In your copy, reproduce the entries exactly as they are, minus the images.

--- INPUT MATERIAL ---

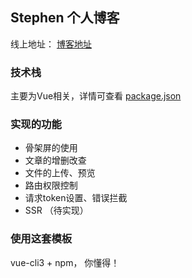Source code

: ## Stephen 个人博客
线上地址： [博客地址](http://www.gostephen.cn)
### 技术栈
主要为Vue相关，详情可查看 [package.json](https://github.com/yizeruier1/myblog_front/blob/master/package.json)
### 实现的功能
+ 骨架屏的使用
+ 文章的增删改查
+ 文件的上传、预览
+ 路由权限控制
+ 请求token设置、错误拦截
+ SSR （待实现）
### 使用这套模板
vue-cli3 + npm， 你懂得！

---

- RESULT FOR THIS EXERCISE
Source code

: ## Stephen 个人博客
线上地址： [博客地址](http://www.gostephen.cn)
### 技术栈
主要为Vue相关，详情可查看 [package.json](https://github.com/yizeruier1/myblog_front/blob/master/package.json)
### 实现的功能
+ 骨架屏的使用
+ 文章的增删改查
+ 文件的上传、预览
+ 路由权限控制
+ 请求token设置、错误拦截
+ SSR （待实现）
### 使用这套模板
vue-cli3 + npm， 你懂得！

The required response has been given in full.